On reflection, it was only when the two fighters were dragged away from the circus and the push to sell on Thursday afternoon that the human side of both wrestled back power from the characters they had earlier been encouraged to play. In Chisora’s case, this led to a somewhat touching moment when he put the fight and its value in its true perspective, ignoring for a second the money on offer, as well as his own reputation as a man who fights only for financial reward.
“Let’s be honest, it’s a big stadium to sell,” he said, referring to the Tottenham Hotspur Stadium, which both he and Fury aim to fill on December 3. “We’re coming up to Christmas and the cost of living is very hard right now. Things are not well for others. Trying to sell the stadium and sell pay-per-views is going to be so difficult. People are struggling out there. There are so many foodbanks.
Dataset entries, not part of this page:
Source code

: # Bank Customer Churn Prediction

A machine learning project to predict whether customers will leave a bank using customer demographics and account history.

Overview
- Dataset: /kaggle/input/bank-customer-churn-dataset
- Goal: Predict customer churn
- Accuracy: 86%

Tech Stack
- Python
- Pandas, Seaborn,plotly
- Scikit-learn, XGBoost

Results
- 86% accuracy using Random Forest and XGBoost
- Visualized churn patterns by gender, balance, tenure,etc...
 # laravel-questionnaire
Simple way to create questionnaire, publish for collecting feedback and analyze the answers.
“It all depends on how much the tickets are (as to whether it sells out or not). For me to sit here and try to sell it, and say this is going to be amazing, I can’t do that. All I can say is that it will be a f**king great fight. But I cannot tell a man to take money he might spend on his kid’s Christmas present to come watch me fight. Right now, things are hard. It doesn’t matter who you are. We are all feeling it.”
Chisora’s message was in the end a simple, heartfelt one. It was also one that succeeded in cutting through all the promotional hype of which he had earlier been a (perhaps reluctant) part.
“Spend your money on your kids,” Chisora said. “Don’t spend your money on me and Tyson. I don’t want to see that. I want you to spend money on me knowing your kids have got Christmas presents and everything else they need.”